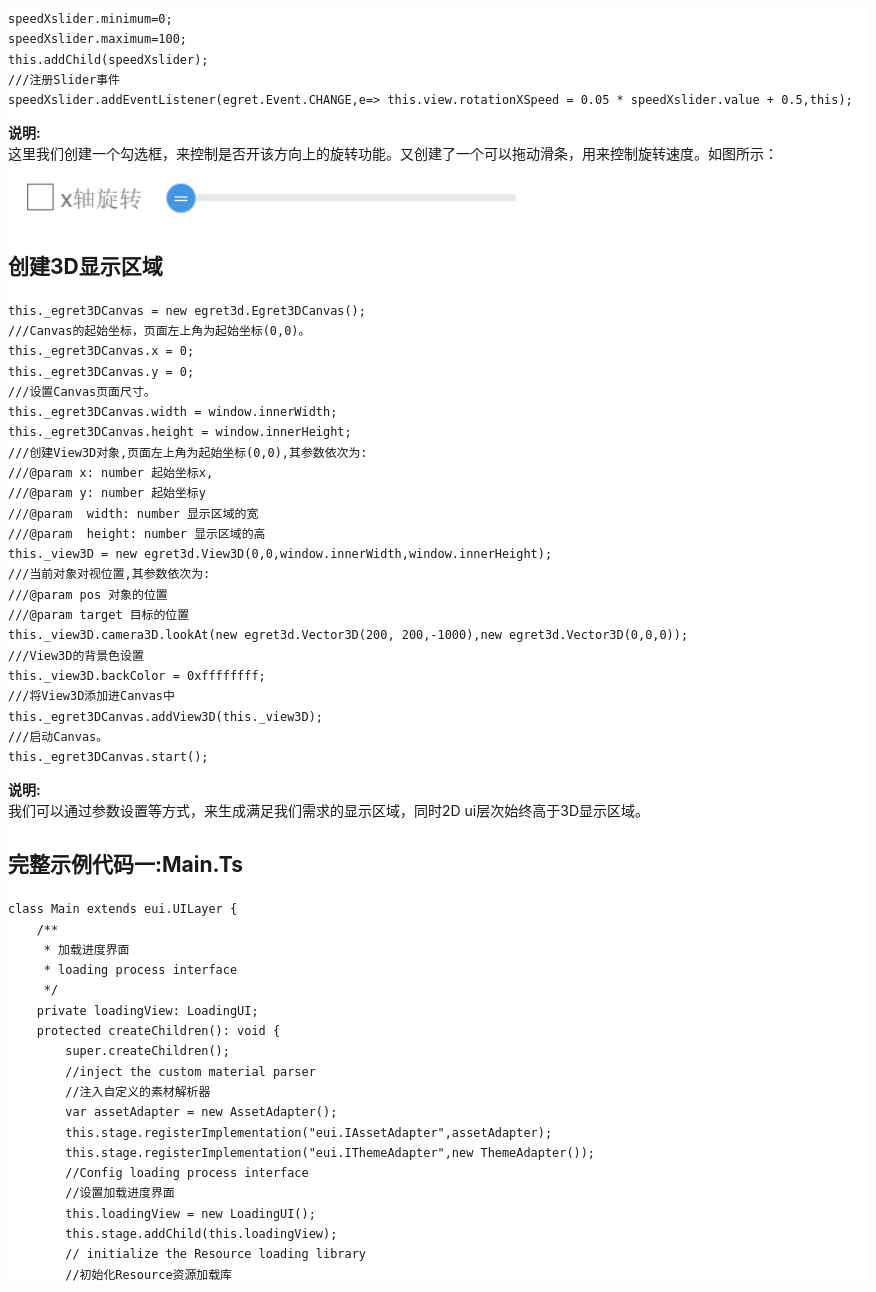 	speedXslider.minimum=0;
	speedXslider.maximum=100;
	this.addChild(speedXslider);
	///注册Slider事件
	speedXslider.addEventListener(egret.Event.CHANGE,e=> this.view.rotationXSpeed = 0.05 * speedXslider.value + 0.5,this);

**说明:**  
	这里我们创建一个勾选框，来控制是否开该方向上的旋转功能。又创建了一个可以拖动滑条，用来控制旋转速度。如图所示：

![](5714b531af815.png)

## 创建3D显示区域 ##
	this._egret3DCanvas = new egret3d.Egret3DCanvas();
	///Canvas的起始坐标，页面左上角为起始坐标(0,0)。
	this._egret3DCanvas.x = 0;
	this._egret3DCanvas.y = 0;
	///设置Canvas页面尺寸。
	this._egret3DCanvas.width = window.innerWidth;
	this._egret3DCanvas.height = window.innerHeight;
	///创建View3D对象,页面左上角为起始坐标(0,0),其参数依次为:
	///@param x: number 起始坐标x,
	///@param y: number 起始坐标y
	///@param  width: number 显示区域的宽
	///@param  height: number 显示区域的高
	this._view3D = new egret3d.View3D(0,0,window.innerWidth,window.innerHeight);
	///当前对象对视位置,其参数依次为:
	///@param pos 对象的位置
	///@param target 目标的位置
	this._view3D.camera3D.lookAt(new egret3d.Vector3D(200, 200,-1000),new egret3d.Vector3D(0,0,0));
	///View3D的背景色设置
	this._view3D.backColor = 0xffffffff;
	///将View3D添加进Canvas中
	this._egret3DCanvas.addView3D(this._view3D);
	///启动Canvas。
	this._egret3DCanvas.start();

**说明:**  
	我们可以通过参数设置等方式，来生成满足我们需求的显示区域，同时2D ui层次始终高于3D显示区域。

## 完整示例代码一:Main.Ts ##

	class Main extends eui.UILayer {
	    /**
	     * 加载进度界面
	     * loading process interface
	     */
	    private loadingView: LoadingUI;
	    protected createChildren(): void {
	        super.createChildren();
	        //inject the custom material parser
	        //注入自定义的素材解析器
	        var assetAdapter = new AssetAdapter();
	        this.stage.registerImplementation("eui.IAssetAdapter",assetAdapter);
	        this.stage.registerImplementation("eui.IThemeAdapter",new ThemeAdapter());
	        //Config loading process interface
	        //设置加载进度界面
	        this.loadingView = new LoadingUI();
	        this.stage.addChild(this.loadingView);
	        // initialize the Resource loading library
	        //初始化Resource资源加载库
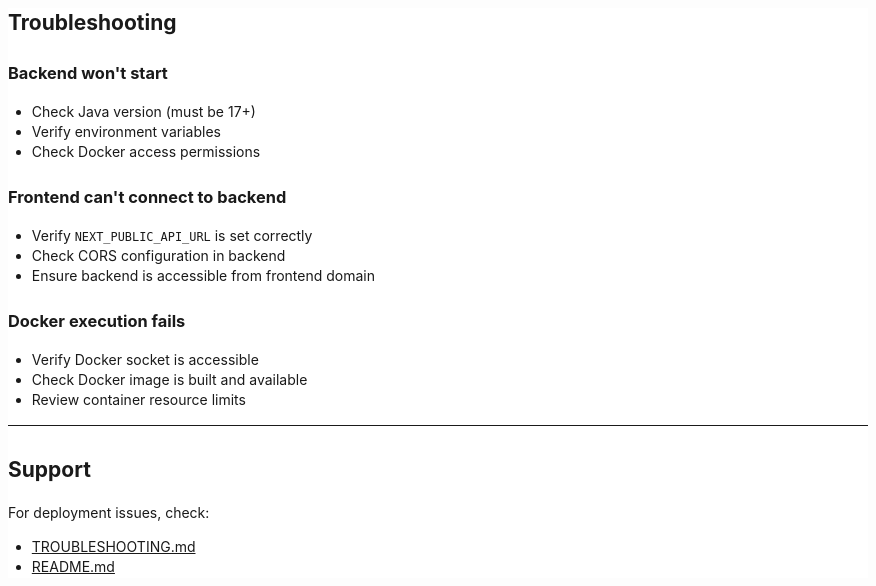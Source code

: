 
## Troubleshooting

### Backend won't start
- Check Java version (must be 17+)
- Verify environment variables
- Check Docker access permissions

### Frontend can't connect to backend
- Verify `NEXT_PUBLIC_API_URL` is set correctly
- Check CORS configuration in backend
- Ensure backend is accessible from frontend domain

### Docker execution fails
- Verify Docker socket is accessible
- Check Docker image is built and available
- Review container resource limits

---

## Support

For deployment issues, check:
- [TROUBLESHOOTING.md](./TROUBLESHOOTING.md)
- [README.md](./README.md)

> _What the task asks_: An exact copy of the lines from the one containing "- Verify Docker socket is accessible" through the end of the entries is required, and nothing beyond them.

> _Output for this exercise_:
- Verify Docker socket is accessible
- Check Docker image is built and available
- Review container resource limits

---

## Support

For deployment issues, check:
- [TROUBLESHOOTING.md](./TROUBLESHOOTING.md)
- [README.md](./README.md)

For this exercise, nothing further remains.